(Source data)

....................

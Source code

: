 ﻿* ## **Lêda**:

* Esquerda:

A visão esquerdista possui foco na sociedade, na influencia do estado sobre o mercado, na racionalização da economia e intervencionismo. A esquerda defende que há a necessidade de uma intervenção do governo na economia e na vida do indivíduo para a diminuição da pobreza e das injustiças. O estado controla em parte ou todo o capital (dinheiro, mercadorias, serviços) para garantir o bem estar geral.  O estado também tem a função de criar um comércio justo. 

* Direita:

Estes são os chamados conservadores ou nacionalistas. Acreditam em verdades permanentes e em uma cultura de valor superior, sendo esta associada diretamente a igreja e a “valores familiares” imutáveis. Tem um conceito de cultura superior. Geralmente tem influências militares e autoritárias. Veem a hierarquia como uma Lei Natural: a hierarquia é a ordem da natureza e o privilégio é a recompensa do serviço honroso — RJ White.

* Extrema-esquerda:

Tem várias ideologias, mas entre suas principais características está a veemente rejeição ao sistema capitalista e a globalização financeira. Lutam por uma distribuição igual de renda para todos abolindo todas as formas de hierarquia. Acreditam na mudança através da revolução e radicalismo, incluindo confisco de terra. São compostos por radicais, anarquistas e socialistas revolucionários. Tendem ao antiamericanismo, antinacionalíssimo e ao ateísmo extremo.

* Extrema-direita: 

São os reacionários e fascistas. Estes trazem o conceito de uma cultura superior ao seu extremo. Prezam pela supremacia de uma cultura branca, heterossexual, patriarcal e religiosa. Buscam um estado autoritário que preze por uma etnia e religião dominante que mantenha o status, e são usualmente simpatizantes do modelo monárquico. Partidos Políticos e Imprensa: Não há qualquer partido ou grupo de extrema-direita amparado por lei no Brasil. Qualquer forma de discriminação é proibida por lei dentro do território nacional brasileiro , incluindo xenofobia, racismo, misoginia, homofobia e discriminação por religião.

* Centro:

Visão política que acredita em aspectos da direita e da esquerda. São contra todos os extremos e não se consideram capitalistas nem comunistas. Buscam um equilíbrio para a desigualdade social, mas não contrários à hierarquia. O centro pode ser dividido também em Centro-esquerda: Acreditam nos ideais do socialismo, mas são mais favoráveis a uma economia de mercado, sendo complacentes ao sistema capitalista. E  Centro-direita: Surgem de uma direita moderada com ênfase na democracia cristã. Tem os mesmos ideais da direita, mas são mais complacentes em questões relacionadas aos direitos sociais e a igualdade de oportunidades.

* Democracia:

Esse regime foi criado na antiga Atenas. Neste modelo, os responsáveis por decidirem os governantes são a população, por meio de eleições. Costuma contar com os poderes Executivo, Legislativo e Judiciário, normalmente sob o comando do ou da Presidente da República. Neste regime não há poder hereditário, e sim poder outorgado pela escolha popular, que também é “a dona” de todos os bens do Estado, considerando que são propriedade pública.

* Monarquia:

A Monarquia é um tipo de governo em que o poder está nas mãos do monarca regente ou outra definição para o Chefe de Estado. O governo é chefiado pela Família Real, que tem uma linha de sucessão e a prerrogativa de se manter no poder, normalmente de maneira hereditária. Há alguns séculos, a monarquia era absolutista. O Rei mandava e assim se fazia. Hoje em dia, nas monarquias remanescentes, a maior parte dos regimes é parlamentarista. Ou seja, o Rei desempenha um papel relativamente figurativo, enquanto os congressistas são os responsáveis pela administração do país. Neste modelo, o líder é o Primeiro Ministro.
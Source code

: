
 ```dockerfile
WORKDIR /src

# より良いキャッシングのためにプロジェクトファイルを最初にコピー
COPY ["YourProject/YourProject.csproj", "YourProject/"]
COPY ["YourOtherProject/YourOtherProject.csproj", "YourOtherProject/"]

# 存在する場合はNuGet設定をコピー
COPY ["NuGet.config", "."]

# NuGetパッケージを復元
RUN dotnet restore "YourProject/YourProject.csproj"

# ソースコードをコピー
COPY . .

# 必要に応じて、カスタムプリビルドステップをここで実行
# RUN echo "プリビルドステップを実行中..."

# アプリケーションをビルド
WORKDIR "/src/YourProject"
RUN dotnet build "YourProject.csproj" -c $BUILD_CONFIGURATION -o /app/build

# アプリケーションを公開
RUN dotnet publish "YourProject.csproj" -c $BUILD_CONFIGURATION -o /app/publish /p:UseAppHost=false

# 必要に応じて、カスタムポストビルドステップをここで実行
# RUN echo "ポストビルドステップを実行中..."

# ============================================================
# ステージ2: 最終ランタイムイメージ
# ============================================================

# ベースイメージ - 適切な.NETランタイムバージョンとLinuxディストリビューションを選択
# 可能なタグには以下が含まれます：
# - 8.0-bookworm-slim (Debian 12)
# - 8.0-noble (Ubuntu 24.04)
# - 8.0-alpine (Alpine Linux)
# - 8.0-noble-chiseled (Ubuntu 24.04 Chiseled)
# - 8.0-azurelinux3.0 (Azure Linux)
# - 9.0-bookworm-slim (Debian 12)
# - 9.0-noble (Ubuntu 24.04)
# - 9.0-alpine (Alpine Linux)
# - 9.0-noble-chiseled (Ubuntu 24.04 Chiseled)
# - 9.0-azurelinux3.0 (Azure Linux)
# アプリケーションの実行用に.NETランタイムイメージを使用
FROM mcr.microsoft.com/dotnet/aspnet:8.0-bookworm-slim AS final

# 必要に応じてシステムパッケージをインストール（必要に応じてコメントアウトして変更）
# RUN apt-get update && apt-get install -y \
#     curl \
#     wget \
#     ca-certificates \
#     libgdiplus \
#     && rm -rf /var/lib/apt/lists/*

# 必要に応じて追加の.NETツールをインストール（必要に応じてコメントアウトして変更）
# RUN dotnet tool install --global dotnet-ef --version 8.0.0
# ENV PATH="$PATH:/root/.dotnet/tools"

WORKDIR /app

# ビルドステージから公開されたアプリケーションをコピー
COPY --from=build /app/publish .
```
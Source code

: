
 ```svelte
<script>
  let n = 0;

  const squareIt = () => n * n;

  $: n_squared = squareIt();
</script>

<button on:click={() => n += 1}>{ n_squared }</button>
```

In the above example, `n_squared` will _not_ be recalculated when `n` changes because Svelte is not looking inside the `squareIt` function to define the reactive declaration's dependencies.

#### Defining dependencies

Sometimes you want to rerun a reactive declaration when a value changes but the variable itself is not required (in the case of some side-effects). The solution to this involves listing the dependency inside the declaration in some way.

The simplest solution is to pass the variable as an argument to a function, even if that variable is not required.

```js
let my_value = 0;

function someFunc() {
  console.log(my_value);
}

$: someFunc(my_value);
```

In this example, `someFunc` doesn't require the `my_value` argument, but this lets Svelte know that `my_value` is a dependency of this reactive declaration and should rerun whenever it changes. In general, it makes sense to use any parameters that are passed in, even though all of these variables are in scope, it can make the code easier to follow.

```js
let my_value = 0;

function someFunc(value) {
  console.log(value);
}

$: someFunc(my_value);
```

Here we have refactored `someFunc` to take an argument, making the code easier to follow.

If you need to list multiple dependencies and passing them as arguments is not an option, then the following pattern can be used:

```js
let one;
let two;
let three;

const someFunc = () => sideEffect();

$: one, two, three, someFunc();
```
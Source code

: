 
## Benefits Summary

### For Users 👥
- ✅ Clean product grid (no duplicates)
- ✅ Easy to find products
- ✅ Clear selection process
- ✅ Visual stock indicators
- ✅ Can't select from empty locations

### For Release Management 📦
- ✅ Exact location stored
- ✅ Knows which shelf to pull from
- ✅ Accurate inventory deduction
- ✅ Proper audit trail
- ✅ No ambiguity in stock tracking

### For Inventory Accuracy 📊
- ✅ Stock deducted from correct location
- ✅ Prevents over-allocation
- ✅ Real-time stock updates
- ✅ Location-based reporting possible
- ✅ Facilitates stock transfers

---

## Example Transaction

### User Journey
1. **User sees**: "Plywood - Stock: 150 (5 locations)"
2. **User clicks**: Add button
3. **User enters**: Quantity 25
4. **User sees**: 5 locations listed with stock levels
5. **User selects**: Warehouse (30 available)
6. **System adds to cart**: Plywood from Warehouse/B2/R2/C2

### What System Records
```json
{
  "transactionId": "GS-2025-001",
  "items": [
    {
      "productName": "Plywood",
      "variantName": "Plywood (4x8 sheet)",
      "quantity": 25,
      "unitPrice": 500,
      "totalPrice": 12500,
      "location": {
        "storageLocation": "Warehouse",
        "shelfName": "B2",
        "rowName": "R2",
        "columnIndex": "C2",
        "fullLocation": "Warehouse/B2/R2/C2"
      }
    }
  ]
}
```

....................

** Your objective **
Using the entries above, return exactly the lines from the line with "- ✅ Can't select from empty locations" to the line with "3. **User enters**: Quantity 25", counting both of those lines.

** Answer section **
- ✅ Can't select from empty locations

### For Release Management 📦
- ✅ Exact location stored
- ✅ Knows which shelf to pull from
- ✅ Accurate inventory deduction
- ✅ Proper audit trail
- ✅ No ambiguity in stock tracking

### For Inventory Accuracy 📊
- ✅ Stock deducted from correct location
- ✅ Prevents over-allocation
- ✅ Real-time stock updates
- ✅ Location-based reporting possible
- ✅ Facilitates stock transfers

---

## Example Transaction

### User Journey
1. **User sees**: "Plywood - Stock: 150 (5 locations)"
2. **User clicks**: Add button
3. **User enters**: Quantity 25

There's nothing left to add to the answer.